Our little man is a real rough and tumble little character, he crawls at the speed of sound, runs at light speed and climbs with the determination of Sir Edmund Hilary. (Well at least it feels like that if you are chasing around after him all
day). As such, he is often bumping and falling about the place, or jamming his fingers when he bangs his toys, giving himself little injuries. He is generally pretty tough, and if we laugh at him, he just carries on like a little mack truck dragging stuff all over the house and getting into mischief.
Like all babies, toddlers and children, he trips, falls, and bangs his way around all day. How this affects him, and his reaction when this happens is very much based on how we respond to each incident. As adults, we have the experience to know what is serious, and what is general day to day stuff. With every day bumps and scrapes, we make light of it. We acknowledge it, as it would be bad manners not to, however we don't rush to pick him, we tell him to pick himself up. We say uh oh, or oops, (as does he now), and if that little bottom lip is trembling we give the injured part a quick kiss, and send him on his way.

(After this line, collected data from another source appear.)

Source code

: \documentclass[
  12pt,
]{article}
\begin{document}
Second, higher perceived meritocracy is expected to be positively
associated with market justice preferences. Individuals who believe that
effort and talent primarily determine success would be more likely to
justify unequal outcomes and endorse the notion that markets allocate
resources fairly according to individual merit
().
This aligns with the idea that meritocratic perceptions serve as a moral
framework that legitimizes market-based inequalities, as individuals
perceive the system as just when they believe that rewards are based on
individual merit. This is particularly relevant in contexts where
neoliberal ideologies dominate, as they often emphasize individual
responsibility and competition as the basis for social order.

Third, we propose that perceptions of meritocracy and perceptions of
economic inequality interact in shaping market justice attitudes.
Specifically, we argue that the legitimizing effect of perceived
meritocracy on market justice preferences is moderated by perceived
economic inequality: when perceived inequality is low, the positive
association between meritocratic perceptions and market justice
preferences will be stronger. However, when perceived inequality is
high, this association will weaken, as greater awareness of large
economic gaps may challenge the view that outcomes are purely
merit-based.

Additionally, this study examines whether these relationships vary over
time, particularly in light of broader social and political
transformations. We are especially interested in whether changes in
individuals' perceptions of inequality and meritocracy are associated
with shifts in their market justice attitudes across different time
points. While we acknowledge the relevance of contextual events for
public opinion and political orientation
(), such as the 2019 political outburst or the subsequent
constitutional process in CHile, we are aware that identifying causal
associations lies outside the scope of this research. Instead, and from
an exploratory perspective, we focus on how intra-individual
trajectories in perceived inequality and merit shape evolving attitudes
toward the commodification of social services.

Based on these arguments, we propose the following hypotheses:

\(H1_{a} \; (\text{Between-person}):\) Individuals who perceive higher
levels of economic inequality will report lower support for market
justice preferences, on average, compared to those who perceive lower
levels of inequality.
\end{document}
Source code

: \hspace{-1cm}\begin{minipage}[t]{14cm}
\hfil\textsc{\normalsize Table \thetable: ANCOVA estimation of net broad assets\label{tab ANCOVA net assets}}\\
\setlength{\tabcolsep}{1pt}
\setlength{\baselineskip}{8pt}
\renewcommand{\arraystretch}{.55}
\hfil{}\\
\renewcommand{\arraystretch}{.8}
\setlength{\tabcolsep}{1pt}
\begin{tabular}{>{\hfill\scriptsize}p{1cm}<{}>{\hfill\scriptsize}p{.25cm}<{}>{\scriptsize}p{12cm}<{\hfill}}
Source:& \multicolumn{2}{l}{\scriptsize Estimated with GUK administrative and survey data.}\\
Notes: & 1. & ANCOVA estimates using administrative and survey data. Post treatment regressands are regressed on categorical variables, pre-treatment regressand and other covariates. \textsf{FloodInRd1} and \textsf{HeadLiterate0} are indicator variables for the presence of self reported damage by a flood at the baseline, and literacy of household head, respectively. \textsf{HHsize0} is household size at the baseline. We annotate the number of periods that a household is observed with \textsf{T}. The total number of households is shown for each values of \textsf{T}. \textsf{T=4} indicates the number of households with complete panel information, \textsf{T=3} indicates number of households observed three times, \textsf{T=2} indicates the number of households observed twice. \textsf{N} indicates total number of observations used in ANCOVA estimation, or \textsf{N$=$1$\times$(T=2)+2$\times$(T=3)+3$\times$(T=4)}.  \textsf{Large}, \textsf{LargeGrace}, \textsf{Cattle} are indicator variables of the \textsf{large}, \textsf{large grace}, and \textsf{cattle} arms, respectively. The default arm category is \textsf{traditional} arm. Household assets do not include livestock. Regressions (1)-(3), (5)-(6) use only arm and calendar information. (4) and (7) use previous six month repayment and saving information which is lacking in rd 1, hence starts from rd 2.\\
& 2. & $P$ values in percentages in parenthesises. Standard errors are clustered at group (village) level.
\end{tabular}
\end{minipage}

Sometimes when he really hurts himself, like enough to leave a good mark or bruise, and the tears are flowing, we have a quick fix. We take him to the basin or nearest water supply and place the injured part of him, either under the running tap, or into the cool water. The reason we started to do this was to distract him and give him a quick placebo which has always worked to cheer him up. However I now encourage my friends and family to do the same thing, for one day - heaven forbid, but it's bound to happen - he will have a serious injury that requires cold water or ice as an emergency treatment. Having learned from an early age that this means the pain will go away, and he will feel better - we hope that he will accept the treatment when it is really necessary.

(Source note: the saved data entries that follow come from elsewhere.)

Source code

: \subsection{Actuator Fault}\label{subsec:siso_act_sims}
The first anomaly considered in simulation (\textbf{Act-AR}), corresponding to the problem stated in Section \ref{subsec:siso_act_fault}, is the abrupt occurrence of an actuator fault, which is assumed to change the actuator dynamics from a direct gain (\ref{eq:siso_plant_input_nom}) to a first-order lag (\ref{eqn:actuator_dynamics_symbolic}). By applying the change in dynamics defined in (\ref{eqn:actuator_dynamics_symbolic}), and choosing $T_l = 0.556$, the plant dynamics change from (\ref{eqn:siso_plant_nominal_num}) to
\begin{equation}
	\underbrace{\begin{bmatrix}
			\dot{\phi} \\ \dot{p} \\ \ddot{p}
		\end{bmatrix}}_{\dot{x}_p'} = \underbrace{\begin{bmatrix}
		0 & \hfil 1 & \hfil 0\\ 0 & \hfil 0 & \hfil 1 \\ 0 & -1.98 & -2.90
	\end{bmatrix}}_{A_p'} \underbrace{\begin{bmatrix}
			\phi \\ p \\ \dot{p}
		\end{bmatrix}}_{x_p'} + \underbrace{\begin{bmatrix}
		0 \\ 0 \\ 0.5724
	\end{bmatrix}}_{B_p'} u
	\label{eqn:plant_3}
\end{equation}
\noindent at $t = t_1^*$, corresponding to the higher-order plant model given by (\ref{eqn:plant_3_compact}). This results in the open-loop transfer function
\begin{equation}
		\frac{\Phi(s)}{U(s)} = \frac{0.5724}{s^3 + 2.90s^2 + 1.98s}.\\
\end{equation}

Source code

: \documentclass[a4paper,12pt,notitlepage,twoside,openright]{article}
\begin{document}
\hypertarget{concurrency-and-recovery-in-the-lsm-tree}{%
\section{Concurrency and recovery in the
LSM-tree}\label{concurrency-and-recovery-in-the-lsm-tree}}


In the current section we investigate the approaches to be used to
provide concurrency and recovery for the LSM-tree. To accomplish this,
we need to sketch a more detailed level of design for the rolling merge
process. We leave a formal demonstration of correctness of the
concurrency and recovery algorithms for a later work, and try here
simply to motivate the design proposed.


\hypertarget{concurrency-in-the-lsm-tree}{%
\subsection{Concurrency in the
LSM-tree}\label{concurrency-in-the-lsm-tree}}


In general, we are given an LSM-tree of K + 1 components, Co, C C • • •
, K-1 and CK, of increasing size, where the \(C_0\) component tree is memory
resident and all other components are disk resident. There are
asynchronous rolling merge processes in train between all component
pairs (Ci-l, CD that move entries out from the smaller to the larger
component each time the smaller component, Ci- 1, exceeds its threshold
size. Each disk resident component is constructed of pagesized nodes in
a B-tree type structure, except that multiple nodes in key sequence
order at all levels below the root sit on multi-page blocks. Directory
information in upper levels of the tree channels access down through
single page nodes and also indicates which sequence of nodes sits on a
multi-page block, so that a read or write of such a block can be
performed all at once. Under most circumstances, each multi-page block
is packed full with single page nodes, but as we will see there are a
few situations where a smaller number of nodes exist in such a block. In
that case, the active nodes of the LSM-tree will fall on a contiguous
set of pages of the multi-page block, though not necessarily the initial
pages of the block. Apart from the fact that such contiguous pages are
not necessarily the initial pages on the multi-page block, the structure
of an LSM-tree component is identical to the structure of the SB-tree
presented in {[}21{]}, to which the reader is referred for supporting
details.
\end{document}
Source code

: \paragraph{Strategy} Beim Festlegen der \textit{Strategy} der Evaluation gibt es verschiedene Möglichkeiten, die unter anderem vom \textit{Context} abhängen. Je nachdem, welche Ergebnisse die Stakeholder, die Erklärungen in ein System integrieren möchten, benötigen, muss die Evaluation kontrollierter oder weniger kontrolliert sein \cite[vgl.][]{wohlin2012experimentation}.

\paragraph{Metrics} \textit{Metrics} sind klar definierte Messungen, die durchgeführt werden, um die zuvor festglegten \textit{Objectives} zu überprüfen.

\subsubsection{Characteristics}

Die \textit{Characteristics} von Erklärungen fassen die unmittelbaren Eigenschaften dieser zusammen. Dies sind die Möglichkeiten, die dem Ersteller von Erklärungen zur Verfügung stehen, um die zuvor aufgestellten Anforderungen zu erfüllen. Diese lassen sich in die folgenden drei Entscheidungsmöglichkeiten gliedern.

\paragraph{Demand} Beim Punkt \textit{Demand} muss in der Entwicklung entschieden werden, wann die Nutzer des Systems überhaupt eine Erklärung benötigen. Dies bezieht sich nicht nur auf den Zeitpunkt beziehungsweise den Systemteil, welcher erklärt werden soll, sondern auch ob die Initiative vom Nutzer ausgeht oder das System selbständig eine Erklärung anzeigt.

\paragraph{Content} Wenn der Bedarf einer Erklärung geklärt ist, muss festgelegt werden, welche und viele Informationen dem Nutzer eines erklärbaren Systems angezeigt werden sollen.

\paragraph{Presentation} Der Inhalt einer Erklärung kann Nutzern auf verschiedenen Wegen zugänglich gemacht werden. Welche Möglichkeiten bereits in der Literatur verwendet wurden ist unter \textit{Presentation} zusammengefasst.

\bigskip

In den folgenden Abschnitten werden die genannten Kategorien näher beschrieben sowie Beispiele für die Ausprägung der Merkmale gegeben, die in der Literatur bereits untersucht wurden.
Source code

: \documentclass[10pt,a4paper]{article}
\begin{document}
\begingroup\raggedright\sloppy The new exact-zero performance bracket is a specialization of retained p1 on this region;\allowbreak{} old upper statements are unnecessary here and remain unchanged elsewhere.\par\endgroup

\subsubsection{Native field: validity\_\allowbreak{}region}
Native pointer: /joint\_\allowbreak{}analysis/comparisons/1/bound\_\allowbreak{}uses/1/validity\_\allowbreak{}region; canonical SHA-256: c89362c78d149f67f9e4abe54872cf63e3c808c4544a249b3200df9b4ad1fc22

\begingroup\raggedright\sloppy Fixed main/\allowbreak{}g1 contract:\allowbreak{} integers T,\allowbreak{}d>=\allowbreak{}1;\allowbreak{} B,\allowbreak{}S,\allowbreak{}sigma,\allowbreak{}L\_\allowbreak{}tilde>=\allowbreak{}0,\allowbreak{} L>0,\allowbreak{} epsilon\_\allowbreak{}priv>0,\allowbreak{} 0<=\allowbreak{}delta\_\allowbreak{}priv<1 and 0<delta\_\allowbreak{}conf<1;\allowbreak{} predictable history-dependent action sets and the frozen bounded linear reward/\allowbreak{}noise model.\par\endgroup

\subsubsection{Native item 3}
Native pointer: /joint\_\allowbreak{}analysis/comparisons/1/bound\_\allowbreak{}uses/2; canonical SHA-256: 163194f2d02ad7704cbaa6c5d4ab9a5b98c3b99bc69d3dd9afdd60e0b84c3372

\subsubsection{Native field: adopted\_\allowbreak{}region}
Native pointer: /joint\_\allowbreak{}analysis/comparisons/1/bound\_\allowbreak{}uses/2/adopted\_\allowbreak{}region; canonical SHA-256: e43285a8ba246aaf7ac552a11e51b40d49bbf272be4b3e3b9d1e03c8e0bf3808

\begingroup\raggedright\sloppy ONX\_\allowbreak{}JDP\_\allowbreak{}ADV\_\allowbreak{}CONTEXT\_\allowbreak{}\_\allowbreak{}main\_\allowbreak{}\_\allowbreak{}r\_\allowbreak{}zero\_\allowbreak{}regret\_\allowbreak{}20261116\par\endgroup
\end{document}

The other day he walked up to an open drawer, then leaned on it with all his weight, closing it on his fingers before I could grab him. There was quite a nasty purple line across his fingers, and he was in obvious pain. As soon as I picked him up and headed toward the tap, he calmed down and stopped that blood curdling scream that makes your heart break. Cooling the injury with the cold water was not only the correct, sensible treatment for him, he stopped crying and eagerly put his hand into the water immediately without struggling.
Children are all very flexible, and very supple, they can bounce back from injuries that aren't serious, and continue on their way very quickly. As long as we respond with a minimum of fuss, and encourage this. I have always found that the children who make the most fuss about small injuries do so because their parent's react in a similar manner. Of course, when they are tired, all this goes out the window, and everything hurts twice as much, and cuddles, are definitely required. It also means that you will know when they are seriously hurt, because they won't be making a fuss about nothing.
Of course we would like to protect him from every possible injury that could occur in the future... Yet I doubt that we can, or all parents that have gone before would have done the same. It is great to know that we can at least treat him and calm him in the first instance when he gets a bump, bruise or scratch in his day to day explorations, and hopefully when a more serious situation arises. I hope this helps you if you have a budding rock climber, kick boxer, rugby player or triathlon runner on your hands... Or just a little weekend warrior prowling about your house .
Luisa Foliaki - Mother of MicroMe
PS - Since writing this, MicroMe has progressed to using ice to calm himself down - this is also very handy for ascertaining where his actual injury is, as crying kids don't often speak. He also finds it very comforting, as it is a happy habit for him when he is sore and sad.